His Mozambican counterpart, Mart Nooij, reflected: "The first 20 minutes was disastrous for us. After a good prepration, the players went into the game like a bull chasing after a red flag, but we came back in the second half and played a very wonderful game."
The latest developments from Friday’s deadly attack on the Togo team bus centred on the arrest by Angolan police of two suspects wanted in connection with the machine gun assault which has cast a long shadow over the competition.
Burkina Faso, one of the three teams left in Cabinda where the attack took place, are desperate to leave the troubled province which has been the subject of a massive clampdown by security forces.
"We want to get to Luanda as quickly as possible due to the security question," Burkina Faso’s assistant coach Gualbert Kabore declared.
"We have to stay in Cabinda until Saturday morning. Organisers have taken draconian measures and to get out we have to be accompanied by security personnel. It complicates life."

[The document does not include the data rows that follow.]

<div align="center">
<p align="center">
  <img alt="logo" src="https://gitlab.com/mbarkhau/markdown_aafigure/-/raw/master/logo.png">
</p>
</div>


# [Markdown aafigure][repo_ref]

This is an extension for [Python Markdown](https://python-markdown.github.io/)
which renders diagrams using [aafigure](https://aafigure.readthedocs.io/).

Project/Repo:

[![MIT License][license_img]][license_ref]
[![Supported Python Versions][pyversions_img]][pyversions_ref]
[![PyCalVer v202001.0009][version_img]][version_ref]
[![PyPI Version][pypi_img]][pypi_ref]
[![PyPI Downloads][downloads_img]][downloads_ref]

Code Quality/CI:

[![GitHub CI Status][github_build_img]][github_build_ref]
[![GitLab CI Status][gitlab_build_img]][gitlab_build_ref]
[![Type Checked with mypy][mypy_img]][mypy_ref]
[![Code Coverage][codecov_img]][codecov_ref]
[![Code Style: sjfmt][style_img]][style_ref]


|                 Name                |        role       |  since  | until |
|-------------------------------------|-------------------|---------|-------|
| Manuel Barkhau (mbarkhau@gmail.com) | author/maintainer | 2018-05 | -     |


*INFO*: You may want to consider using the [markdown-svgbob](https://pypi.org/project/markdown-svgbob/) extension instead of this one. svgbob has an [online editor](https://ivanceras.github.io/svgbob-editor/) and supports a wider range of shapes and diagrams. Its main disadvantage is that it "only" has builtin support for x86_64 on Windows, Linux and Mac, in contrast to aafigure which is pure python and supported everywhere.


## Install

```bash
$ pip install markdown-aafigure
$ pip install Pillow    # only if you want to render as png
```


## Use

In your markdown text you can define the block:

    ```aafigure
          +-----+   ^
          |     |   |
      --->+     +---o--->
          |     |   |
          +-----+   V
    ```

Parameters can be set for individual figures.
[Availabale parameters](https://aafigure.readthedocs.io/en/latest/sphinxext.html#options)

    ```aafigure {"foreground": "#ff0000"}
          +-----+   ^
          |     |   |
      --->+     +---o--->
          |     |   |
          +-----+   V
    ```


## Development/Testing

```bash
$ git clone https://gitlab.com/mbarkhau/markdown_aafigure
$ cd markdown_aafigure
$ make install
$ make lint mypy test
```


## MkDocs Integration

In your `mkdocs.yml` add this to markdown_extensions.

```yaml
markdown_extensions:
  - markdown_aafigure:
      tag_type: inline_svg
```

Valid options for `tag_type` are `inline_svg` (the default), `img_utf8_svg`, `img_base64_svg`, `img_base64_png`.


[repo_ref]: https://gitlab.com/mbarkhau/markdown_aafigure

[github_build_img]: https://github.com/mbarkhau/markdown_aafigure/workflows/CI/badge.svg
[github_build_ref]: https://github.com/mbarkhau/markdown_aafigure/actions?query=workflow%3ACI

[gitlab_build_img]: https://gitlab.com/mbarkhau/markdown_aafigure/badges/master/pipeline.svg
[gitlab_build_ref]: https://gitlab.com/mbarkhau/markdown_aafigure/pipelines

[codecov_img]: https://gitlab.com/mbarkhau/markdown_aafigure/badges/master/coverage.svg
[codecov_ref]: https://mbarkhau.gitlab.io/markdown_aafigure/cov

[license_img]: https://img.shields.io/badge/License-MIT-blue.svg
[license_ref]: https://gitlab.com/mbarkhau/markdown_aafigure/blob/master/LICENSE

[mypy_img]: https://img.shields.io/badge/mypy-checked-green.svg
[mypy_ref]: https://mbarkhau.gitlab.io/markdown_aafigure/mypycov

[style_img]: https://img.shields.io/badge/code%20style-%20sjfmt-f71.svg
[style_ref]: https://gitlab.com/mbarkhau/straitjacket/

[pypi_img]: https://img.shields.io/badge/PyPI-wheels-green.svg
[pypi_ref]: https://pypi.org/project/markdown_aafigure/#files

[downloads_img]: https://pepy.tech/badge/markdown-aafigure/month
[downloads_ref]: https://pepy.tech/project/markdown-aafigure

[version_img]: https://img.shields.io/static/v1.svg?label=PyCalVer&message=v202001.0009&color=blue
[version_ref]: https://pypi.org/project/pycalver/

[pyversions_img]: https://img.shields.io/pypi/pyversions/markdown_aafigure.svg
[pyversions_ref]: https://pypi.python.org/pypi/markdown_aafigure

Meanwhile, 2010 World Cup boss Danny Jordaan told AFP that Angola was aware of the dangers of staging games in the restive enclave and must take responsibility for the attack.
"How long is it known that there is a separatist group in Angola for many many years? What are the possibilities of a terror attack? It was known," Jordaan said.
"It is a responsibility of the host nation to deal with those issues," said Jordaan, who led a technical team to Angola in 2006 to assess its readiness for the tournament, on behalf of the Confederation of African Football (CAF).
Wednesday’s action sees Group D get up and running in Lubango, with Cameroon facing Gabon and Tunisia, champions in 2004 on home turf, up against Zambia.